The Critical Data Studies Collective at Purdue University hosted a moderated virtual teach-in on “Do Black Lives Matter to the University? Science, Technology, and the Racial-Colonial Legacies of Higher Education,” followed by a virtual reception on April 23, 2021, from 12:00-1:30 pm. This virtual teach-in considered a range of questions, including: what are the university’s disparate impacts on Black lives through research, policing, and austerity measures? What justice-oriented responses are possible that center people of color?

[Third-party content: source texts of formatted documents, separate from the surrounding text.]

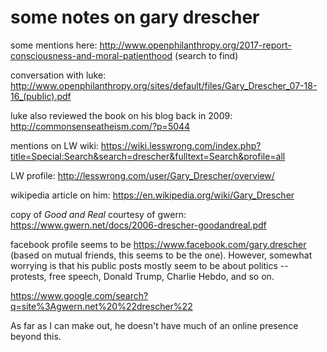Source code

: some notes on gary drescher
===========================

some mentions here: http://www.openphilanthropy.org/2017-report-consciousness-and-moral-patienthood (search to find)

conversation with luke: http://www.openphilanthropy.org/sites/default/files/Gary_Drescher_07-18-16_(public).pdf

luke also reviewed the book on his blog back in 2009: http://commonsenseatheism.com/?p=5044

mentions on LW wiki: https://wiki.lesswrong.com/index.php?title=Special:Search&search=drescher&fulltext=Search&profile=all

LW profile: http://lesswrong.com/user/Gary_Drescher/overview/

wikipedia article on him: https://en.wikipedia.org/wiki/Gary_Drescher

copy of _Good and Real_ courtesy of gwern: https://www.gwern.net/docs/2006-drescher-goodandreal.pdf

facebook profile seems to be https://www.facebook.com/gary.drescher (based on
mutual friends, this seems to be the one). However, somewhat worrying is that
his public posts mostly seem to be about politics -- protests, free speech,
Donald Trump, Charlie Hebdo, and so on.

https://www.google.com/search?q=site%3Agwern.net%20%22drescher%22

As far as I can make out, he doesn't have much of an online presence beyond
this.
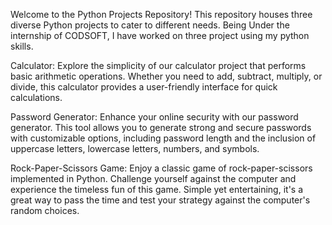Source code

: Welcome to the Python Projects Repository! This repository houses three diverse Python projects to cater to different needs.
Being Under the internship of CODSOFT, I have worked on three project using my python skills.

Calculator:
Explore the simplicity of our calculator project that performs basic arithmetic operations. Whether you need to add, subtract, multiply, or divide, this calculator provides a user-friendly interface for quick calculations.

Password Generator:
Enhance your online security with our password generator. This tool allows you to generate strong and secure passwords with customizable options, including password length and the inclusion of uppercase letters, lowercase letters, numbers, and symbols.

Rock-Paper-Scissors Game:
Enjoy a classic game of rock-paper-scissors implemented in Python. Challenge yourself against the computer and experience the timeless fun of this game. Simple yet entertaining, it's a great way to pass the time and test your strategy against the computer's random choices.
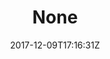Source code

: ---
title: 'None'
draft: false
path: 05-the-caribbiean/_NIC1117.jpg
description: ''
date: 2017-12-09T17:16:31Z
location: None
size: 6000x4000
catergory: the-caribbiean
--- 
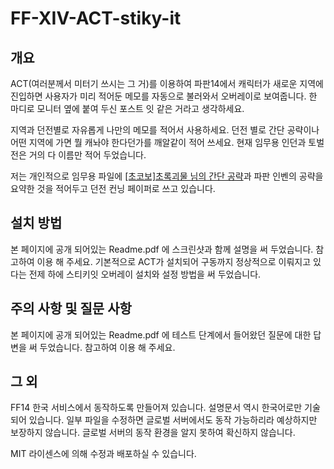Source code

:# FF-XIV-ACT-stiky-it

## 개요 ##
ACT(여러분께서 미터기 쓰시는 그 거)를 이용하여 파판14에서 캐릭터가 새로운 지역에 진입하면 사용자가 미리 적어둔 메모를 자동으로 불러와서 오버레이로 보여줍니다. 한 마디로 모니터 옆에 붙여 두신 포스트 잇 같은 거라고 생각하세요.

지역과 던전별로 자유롭게 나만의 메모를 적어서 사용하세요. 던전 별로 간단 공략이나 어떤 지역에 가면 뭘 캐놔야 한다던가를 깨알같이 적어 쓰세요. 현재 임무용 인던과 토벌전은 거의 다 이름만 적어 두었습니다.

저는 개인적으로 임무용 파일에 [[초코보]초록괴물 님의 간단 공략](https://m.blog.naver.com/jejc1515/221334354161)과 파판 인벤의 공략을 요약한 것을 적어두고 던전 컨닝 페이퍼로 쓰고 있습니다.


## 설치 방법 ##
본 페이지에 공개 되어있는 Readme.pdf 에 스크린샷과 함께 설명을 써 두었습니다. 참고하여 이용 해 주세요.
기본적으로 ACT가 설치되어 구동까지 정상적으로 이뤄지고 있다는 전제 하에 스티키잇 오버레이 설치와 설정 방법을 써 두었습니다.

## 주의 사항 및 질문 사항 ##
본 페이지에 공개 되어있는 Readme.pdf 에 테스트 단계에서 들어왔던 질문에 대한 답변을 써 두었습니다. 참고하여 이용 해 주세요.

## 그 외 ##
FF14 한국 서비스에서 동작하도록 만들어져 있습니다. 설명문서 역시 한국어로만 기술 되어 있습니다. 일부 파일을 수정하면 글로벌 서버에서도 동작 가능하리라 예상하지만 보장하지 않습니다. 글로벌 서버의 동작 환경을 알지 못하여 확신하지 않습니다.

MIT 라이센스에 의해 수정과 배포하실 수 있습니다.


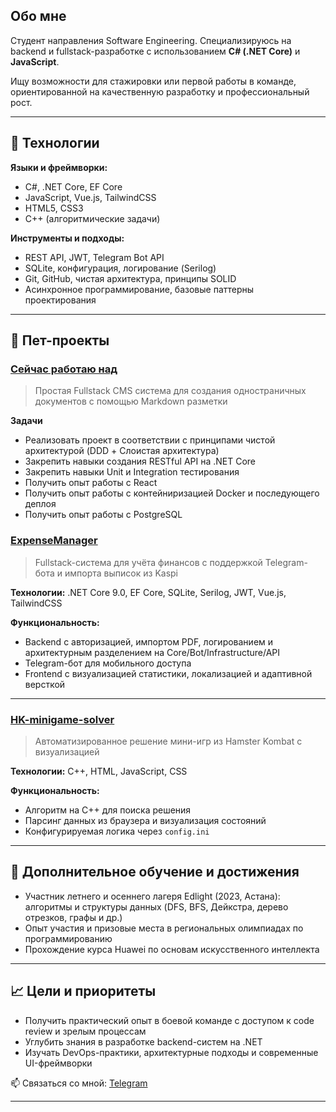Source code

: ## Обо мне
Студент направления Software Engineering. Специализируюсь на backend и fullstack-разработке с использованием **C# (.NET Core)** и **JavaScript**.  

Ищу возможности для стажировки или первой работы в команде, ориентированной на качественную разработку и профессиональный рост.

---

## 🔧 Технологии

**Языки и фреймворки:**  
- C#, .NET Core, EF Core  
- JavaScript, Vue.js, TailwindCSS  
- HTML5, CSS3  
- C++ (алгоритмические задачи)

**Инструменты и подходы:**  
- REST API, JWT, Telegram Bot API  
- SQLite, конфигурация, логирование (Serilog)  
- Git, GitHub, чистая архитектура, принципы SOLID  
- Асинхронное программирование, базовые паттерны проектирования

---

## 📌 Пет-проекты
### [Сейчас работаю над](https://github.com/mrruke12/DocsCMS/tree/Backend) 
> Простая Fullstack CMS система для создания одностраничных документов с помощью Markdown разметки

**Задачи**
- Реализовать проект в соответствии с принципами чистой архитектурой (DDD + Слоистая архитектура)
- Закрепить навыки создания RESTful API на .NET Core
- Закрепить навыки Unit и Integration тестирования
- Получить опыт работы с React
- Получить опыт работы с контейниризацией Docker и последующего деплоя
- Получить опыт работы с PostgreSQL

### [ExpenseManager](https://github.com/mrruke12/ExpenseManager)
> Fullstack-система для учёта финансов с поддержкой Telegram-бота и импорта выписок из Kaspi

**Технологии:** .NET Core 9.0, EF Core, SQLite, Serilog, JWT, Vue.js, TailwindCSS

**Функциональность:**
- Backend с авторизацией, импортом PDF, логированием и архитектурным разделением на Core/Bot/Infrastructure/API
- Telegram-бот для мобильного доступа
- Frontend с визуализацией статистики, локализацией и адаптивной версткой

---

### [HK-minigame-solver](https://github.com/mrruke12/HK-minigame-solver)
> Автоматизированное решение мини-игр из Hamster Kombat с визуализацией

**Технологии:** C++, HTML, JavaScript, CSS

**Функциональность:**
- Алгоритм на C++ для поиска решения
- Парсинг данных из браузера и визуализация состояний
- Конфигурируемая логика через `config.ini`

---

## 🧠 Дополнительное обучение и достижения

- Участник летнего и осеннего лагеря Edlight (2023, Астана): алгоритмы и структуры данных (DFS, BFS, Дейкстра, дерево отрезков, графы и др.)
- Опыт участия и призовые места в региональных олимпиадах по программированию
- Прохождение курса Huawei по основам искусственного интеллекта

---

## 📈 Цели и приоритеты

- Получить практический опыт в боевой команде с доступом к code review и зрелым процессам
- Углубить знания в разработке backend-систем на .NET
- Изучать DevOps-практики, архитектурные подходы и современные UI-фреймворки

📫 Связаться со мной: [Telegram](https://t.me/mrruke12)

---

To explore the university’s enduring role in racial injustice and how to challenge it, the teach-in will feature a conversation between Dr. Davarian L. Baldwin, Dr. Darrin Johnson, and Audrey Beard.

COVID-19: Data Ethics, Research, and Rights

What are the disparate impacts of the "new normal" brought about by the pandemic, where universities routinely collect personal health information? Purdue's Dr. Kim Gallon (College of Liberal Arts), Dr. Natalia Rodriquez (College of Health and Human Sciences), and Julia Taylor (Purdue Exponent) joined us for a virtual teach-in and discussion of the promises, perils, and consequences of institutional data collection efforts. This virtual Teach-In took place February 5, 2021 from 12:00-1:30 pm.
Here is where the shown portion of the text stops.